**WHAT YOU NEED TO DO**
Return the entries below word for word; no images should appear in the copy.
_ _ _ _ _ _ _
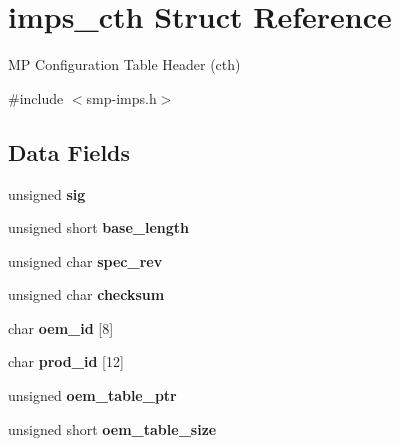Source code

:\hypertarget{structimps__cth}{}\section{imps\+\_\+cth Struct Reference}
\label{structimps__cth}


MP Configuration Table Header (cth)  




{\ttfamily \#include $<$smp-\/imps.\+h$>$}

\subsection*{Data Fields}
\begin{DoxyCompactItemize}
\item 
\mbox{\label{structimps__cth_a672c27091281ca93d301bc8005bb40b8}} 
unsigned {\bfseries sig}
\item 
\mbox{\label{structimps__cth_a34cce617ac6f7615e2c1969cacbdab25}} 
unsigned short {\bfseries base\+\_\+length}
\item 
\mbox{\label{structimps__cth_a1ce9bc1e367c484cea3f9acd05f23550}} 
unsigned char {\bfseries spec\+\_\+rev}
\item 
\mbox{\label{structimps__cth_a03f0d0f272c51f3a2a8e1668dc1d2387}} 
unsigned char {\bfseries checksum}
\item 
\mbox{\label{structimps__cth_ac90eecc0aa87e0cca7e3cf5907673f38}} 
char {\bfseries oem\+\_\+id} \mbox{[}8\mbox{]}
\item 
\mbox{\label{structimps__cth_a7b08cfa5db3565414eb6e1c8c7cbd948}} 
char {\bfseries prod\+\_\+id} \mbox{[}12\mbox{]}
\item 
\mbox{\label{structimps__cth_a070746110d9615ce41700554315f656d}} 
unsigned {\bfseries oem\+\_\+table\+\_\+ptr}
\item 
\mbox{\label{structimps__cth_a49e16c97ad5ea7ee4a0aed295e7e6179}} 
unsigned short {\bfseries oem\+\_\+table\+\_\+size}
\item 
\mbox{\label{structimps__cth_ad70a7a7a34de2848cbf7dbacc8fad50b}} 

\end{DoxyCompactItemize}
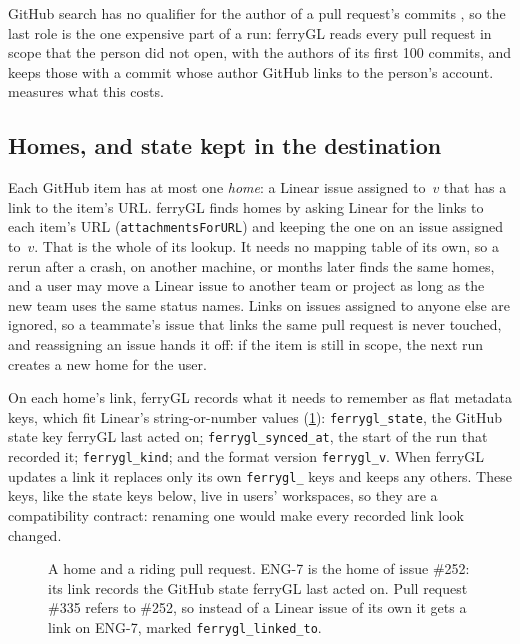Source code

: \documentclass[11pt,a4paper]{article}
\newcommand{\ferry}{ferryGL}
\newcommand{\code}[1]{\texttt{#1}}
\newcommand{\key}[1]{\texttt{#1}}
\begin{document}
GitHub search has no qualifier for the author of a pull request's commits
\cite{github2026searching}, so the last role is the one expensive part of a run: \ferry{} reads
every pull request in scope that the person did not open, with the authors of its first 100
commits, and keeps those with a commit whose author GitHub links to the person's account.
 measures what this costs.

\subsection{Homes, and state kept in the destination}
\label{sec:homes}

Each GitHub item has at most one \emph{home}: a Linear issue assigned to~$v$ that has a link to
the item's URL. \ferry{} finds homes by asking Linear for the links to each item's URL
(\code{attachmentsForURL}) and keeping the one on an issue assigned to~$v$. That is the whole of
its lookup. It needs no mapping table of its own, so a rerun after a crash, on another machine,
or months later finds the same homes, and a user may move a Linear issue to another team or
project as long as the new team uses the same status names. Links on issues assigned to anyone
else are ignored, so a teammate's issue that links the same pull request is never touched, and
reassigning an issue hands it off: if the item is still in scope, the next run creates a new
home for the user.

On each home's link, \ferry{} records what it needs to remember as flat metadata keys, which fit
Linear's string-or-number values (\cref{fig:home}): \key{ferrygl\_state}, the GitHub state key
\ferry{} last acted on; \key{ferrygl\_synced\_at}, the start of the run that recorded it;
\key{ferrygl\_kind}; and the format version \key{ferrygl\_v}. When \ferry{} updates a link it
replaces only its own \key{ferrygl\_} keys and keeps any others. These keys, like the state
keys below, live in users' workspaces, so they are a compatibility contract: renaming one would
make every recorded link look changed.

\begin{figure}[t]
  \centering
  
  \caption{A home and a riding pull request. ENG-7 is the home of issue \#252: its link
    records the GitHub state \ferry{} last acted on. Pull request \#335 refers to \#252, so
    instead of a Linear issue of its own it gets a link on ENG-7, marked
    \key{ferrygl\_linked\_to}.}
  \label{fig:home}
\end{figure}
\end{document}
_ _ _ _ _ _ _
**EXERCISE OUTPUT**
Source code

:\hypertarget{structimps__cth}{}\section{imps\+\_\+cth Struct Reference}
\label{structimps__cth}


MP Configuration Table Header (cth)  




{\ttfamily \#include $<$smp-\/imps.\+h$>$}

\subsection*{Data Fields}
\begin{DoxyCompactItemize}
\item 
\mbox{\label{structimps__cth_a672c27091281ca93d301bc8005bb40b8}} 
unsigned {\bfseries sig}
\item 
\mbox{\label{structimps__cth_a34cce617ac6f7615e2c1969cacbdab25}} 
unsigned short {\bfseries base\+\_\+length}
\item 
\mbox{\label{structimps__cth_a1ce9bc1e367c484cea3f9acd05f23550}} 
unsigned char {\bfseries spec\+\_\+rev}
\item 
\mbox{\label{structimps__cth_a03f0d0f272c51f3a2a8e1668dc1d2387}} 
unsigned char {\bfseries checksum}
\item 
\mbox{\label{structimps__cth_ac90eecc0aa87e0cca7e3cf5907673f38}} 
char {\bfseries oem\+\_\+id} \mbox{[}8\mbox{]}
\item 
\mbox{\label{structimps__cth_a7b08cfa5db3565414eb6e1c8c7cbd948}} 
char {\bfseries prod\+\_\+id} \mbox{[}12\mbox{]}
\item 
\mbox{\label{structimps__cth_a070746110d9615ce41700554315f656d}} 
unsigned {\bfseries oem\+\_\+table\+\_\+ptr}
\item 
\mbox{\label{structimps__cth_a49e16c97ad5ea7ee4a0aed295e7e6179}} 
unsigned short {\bfseries oem\+\_\+table\+\_\+size}
\item 
\mbox{\label{structimps__cth_ad70a7a7a34de2848cbf7dbacc8fad50b}} 

\end{DoxyCompactItemize}
Source code

: \documentclass[11pt,a4paper]{article}
\newcommand{\ferry}{ferryGL}
\newcommand{\code}[1]{\texttt{#1}}
\newcommand{\key}[1]{\texttt{#1}}
\begin{document}
GitHub search has no qualifier for the author of a pull request's commits
\cite{github2026searching}, so the last role is the one expensive part of a run: \ferry{} reads
every pull request in scope that the person did not open, with the authors of its first 100
commits, and keeps those with a commit whose author GitHub links to the person's account.
 measures what this costs.

\subsection{Homes, and state kept in the destination}
\label{sec:homes}

Each GitHub item has at most one \emph{home}: a Linear issue assigned to~$v$ that has a link to
the item's URL. \ferry{} finds homes by asking Linear for the links to each item's URL
(\code{attachmentsForURL}) and keeping the one on an issue assigned to~$v$. That is the whole of
its lookup. It needs no mapping table of its own, so a rerun after a crash, on another machine,
or months later finds the same homes, and a user may move a Linear issue to another team or
project as long as the new team uses the same status names. Links on issues assigned to anyone
else are ignored, so a teammate's issue that links the same pull request is never touched, and
reassigning an issue hands it off: if the item is still in scope, the next run creates a new
home for the user.

On each home's link, \ferry{} records what it needs to remember as flat metadata keys, which fit
Linear's string-or-number values (\cref{fig:home}): \key{ferrygl\_state}, the GitHub state key
\ferry{} last acted on; \key{ferrygl\_synced\_at}, the start of the run that recorded it;
\key{ferrygl\_kind}; and the format version \key{ferrygl\_v}. When \ferry{} updates a link it
replaces only its own \key{ferrygl\_} keys and keeps any others. These keys, like the state
keys below, live in users' workspaces, so they are a compatibility contract: renaming one would
make every recorded link look changed.

\begin{figure}[t]
  \centering
  
  \caption{A home and a riding pull request. ENG-7 is the home of issue \#252: its link
    records the GitHub state \ferry{} last acted on. Pull request \#335 refers to \#252, so
    instead of a Linear issue of its own it gets a link on ENG-7, marked
    \key{ferrygl\_linked\_to}.}
  \label{fig:home}
\end{figure}
\end{document}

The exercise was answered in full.